Action item:
Go through the following data and transcribe exactly the stretch of lines from the one holding "phillipines | aliens | attack_role | vision@avengers.com |" to the one holding "poland | aliens | attack_role | vision@avengers.com |", both included.

Dataset entries:

========================

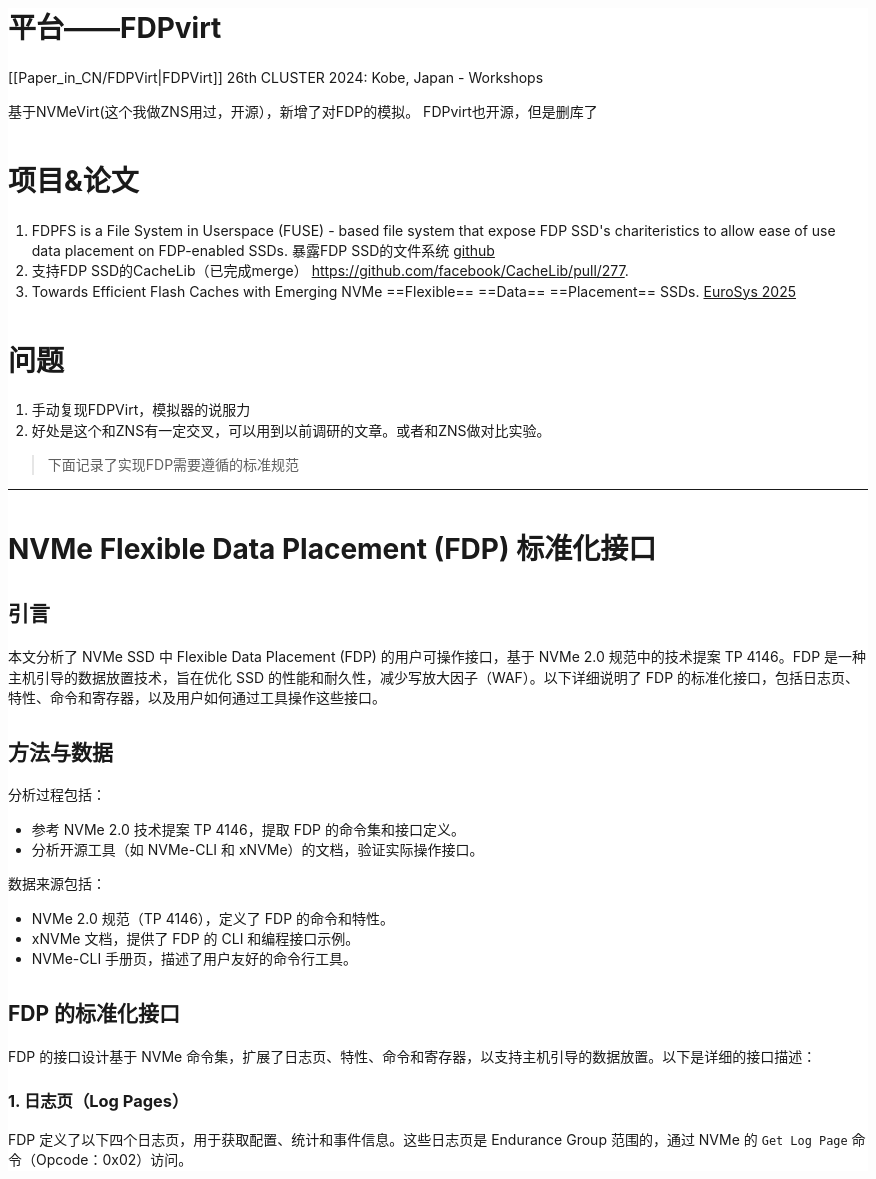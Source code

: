 # 平台——FDPvirt
[[Paper_in_CN/FDPVirt|FDPVirt]]   26th CLUSTER 2024: Kobe, Japan - Workshops

基于NVMeVirt(这个我做ZNS用过，开源），新增了对FDP的模拟。
FDPvirt也开源，但是删库了

# 项目&论文
1. FDPFS is a File System in Userspace (FUSE) - based file system that expose FDP SSD's chariteristics to allow ease of use data placement on FDP-enabled SSDs. 暴露FDP SSD的文件系统 [github](https://github.com/pingxiang-chen/fuse-fdpfs.git)
2. 支持FDP SSD的CacheLib（已完成merge） https://github.com/facebook/CacheLib/pull/277.  
3. Towards Efficient Flash Caches with Emerging NVMe ==Flexible== ==Data== ==Placement== SSDs. [EuroSys 2025](https://dl.acm.org/doi/10.1145/3689031.3696091)

# 问题
1. 手动复现FDPVirt，模拟器的说服力
2. 好处是这个和ZNS有一定交叉，可以用到以前调研的文章。或者和ZNS做对比实验。


> 下面记录了实现FDP需要遵循的标准规范
--- 
# NVMe Flexible Data Placement (FDP) 标准化接口

## 引言

本文分析了 NVMe SSD 中 Flexible Data Placement (FDP) 的用户可操作接口，基于 NVMe 2.0 规范中的技术提案 TP 4146。FDP 是一种主机引导的数据放置技术，旨在优化 SSD 的性能和耐久性，减少写放大因子（WAF）。以下详细说明了 FDP 的标准化接口，包括日志页、特性、命令和寄存器，以及用户如何通过工具操作这些接口。

## 方法与数据

分析过程包括：

- 参考 NVMe 2.0 技术提案 TP 4146，提取 FDP 的命令集和接口定义。
- 分析开源工具（如 NVMe-CLI 和 xNVMe）的文档，验证实际操作接口。

数据来源包括：

- NVMe 2.0 规范（TP 4146），定义了 FDP 的命令和特性。
- xNVMe 文档，提供了 FDP 的 CLI 和编程接口示例。
- NVMe-CLI 手册页，描述了用户友好的命令行工具。
## FDP 的标准化接口

FDP 的接口设计基于 NVMe 命令集，扩展了日志页、特性、命令和寄存器，以支持主机引导的数据放置。以下是详细的接口描述：
### 1. 日志页（Log Pages）
FDP 定义了以下四个日志页，用于获取配置、统计和事件信息。这些日志页是 Endurance Group 范围的，通过 NVMe 的 `Get Log Page` 命令（Opcode：0x02）访问。
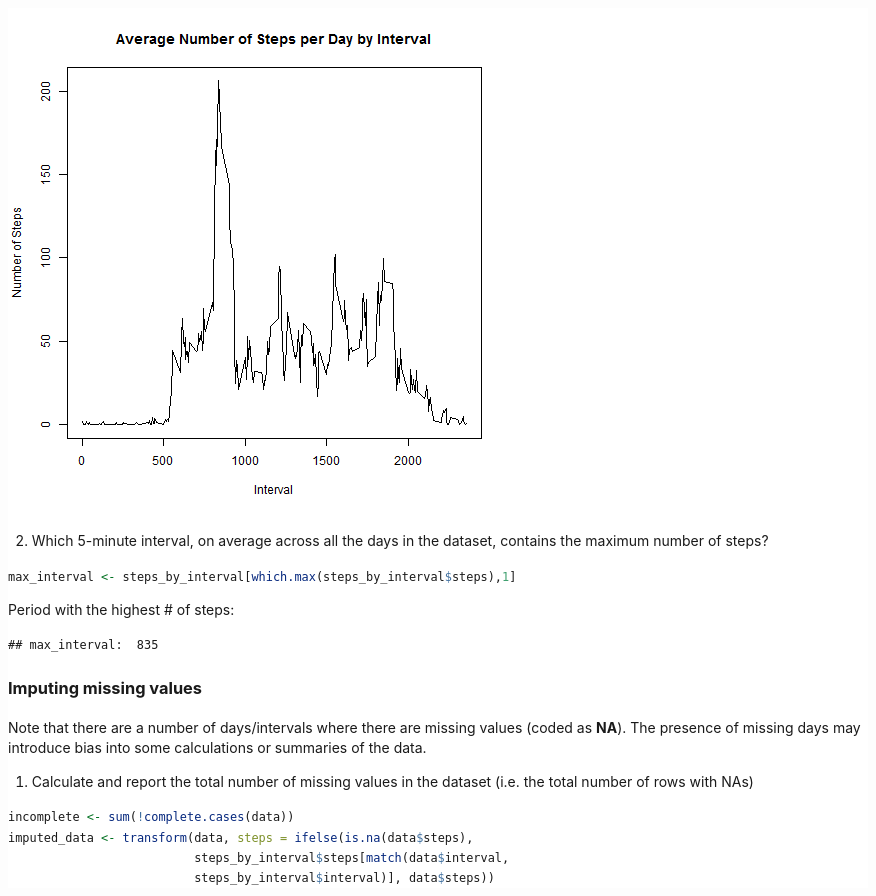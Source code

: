 ![plot of chunk unnamed-chunk-5](figure/unnamed-chunk-5-1.png) 

2. Which 5-minute interval, on average across all the days in the dataset, contains the maximum number of steps?

```r
max_interval <- steps_by_interval[which.max(steps_by_interval$steps),1]
```

Period with the highest # of steps:

```
## max_interval:  835
```

### Imputing missing values
Note that there are a number of days/intervals where there are missing values (coded as **NA**). The presence of missing days may introduce bias into some calculations or summaries of the data.

1. Calculate and report the total number of missing values in the dataset (i.e. the total number of rows with NAs)

```r
incomplete <- sum(!complete.cases(data))
imputed_data <- transform(data, steps = ifelse(is.na(data$steps), 
                          steps_by_interval$steps[match(data$interval,
                          steps_by_interval$interval)], data$steps))
```


[2]: https://d396qusza40orc.cloudfront.net/repdata%2Fdata%2Factivity.zip "Activity monitoring data"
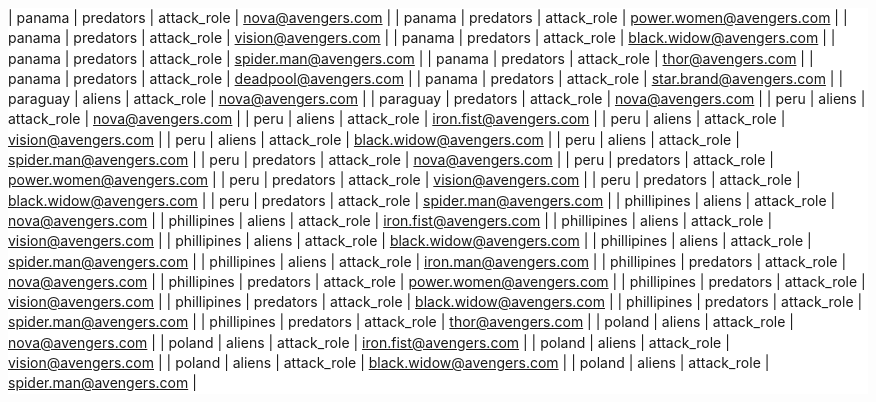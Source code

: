 | panama | predators | attack_role | nova@avengers.com |
| panama | predators | attack_role | power.women@avengers.com |
| panama | predators | attack_role | vision@avengers.com |
| panama | predators | attack_role | black.widow@avengers.com |
| panama | predators | attack_role | spider.man@avengers.com |
| panama | predators | attack_role | thor@avengers.com |
| panama | predators | attack_role | deadpool@avengers.com |
| panama | predators | attack_role | star.brand@avengers.com |
| paraguay | aliens | attack_role | nova@avengers.com |
| paraguay | predators | attack_role | nova@avengers.com |
| peru | aliens | attack_role | nova@avengers.com |
| peru | aliens | attack_role | iron.fist@avengers.com |
| peru | aliens | attack_role | vision@avengers.com |
| peru | aliens | attack_role | black.widow@avengers.com |
| peru | aliens | attack_role | spider.man@avengers.com |
| peru | predators | attack_role | nova@avengers.com |
| peru | predators | attack_role | power.women@avengers.com |
| peru | predators | attack_role | vision@avengers.com |
| peru | predators | attack_role | black.widow@avengers.com |
| peru | predators | attack_role | spider.man@avengers.com |
| phillipines | aliens | attack_role | nova@avengers.com |
| phillipines | aliens | attack_role | iron.fist@avengers.com |
| phillipines | aliens | attack_role | vision@avengers.com |
| phillipines | aliens | attack_role | black.widow@avengers.com |
| phillipines | aliens | attack_role | spider.man@avengers.com |
| phillipines | aliens | attack_role | iron.man@avengers.com |
| phillipines | predators | attack_role | nova@avengers.com |
| phillipines | predators | attack_role | power.women@avengers.com |
| phillipines | predators | attack_role | vision@avengers.com |
| phillipines | predators | attack_role | black.widow@avengers.com |
| phillipines | predators | attack_role | spider.man@avengers.com |
| phillipines | predators | attack_role | thor@avengers.com |
| poland | aliens | attack_role | nova@avengers.com |
| poland | aliens | attack_role | iron.fist@avengers.com |
| poland | aliens | attack_role | vision@avengers.com |
| poland | aliens | attack_role | black.widow@avengers.com |
| poland | aliens | attack_role | spider.man@avengers.com |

========================

The answer:
| phillipines | aliens | attack_role | vision@avengers.com |
| phillipines | aliens | attack_role | black.widow@avengers.com |
| phillipines | aliens | attack_role | spider.man@avengers.com |
| phillipines | aliens | attack_role | iron.man@avengers.com |
| phillipines | predators | attack_role | nova@avengers.com |
| phillipines | predators | attack_role | power.women@avengers.com |
| phillipines | predators | attack_role | vision@avengers.com |
| phillipines | predators | attack_role | black.widow@avengers.com |
| phillipines | predators | attack_role | spider.man@avengers.com |
| phillipines | predators | attack_role | thor@avengers.com |
| poland | aliens | attack_role | nova@avengers.com |
| poland | aliens | attack_role | iron.fist@avengers.com |
| poland | aliens | attack_role | vision@avengers.com |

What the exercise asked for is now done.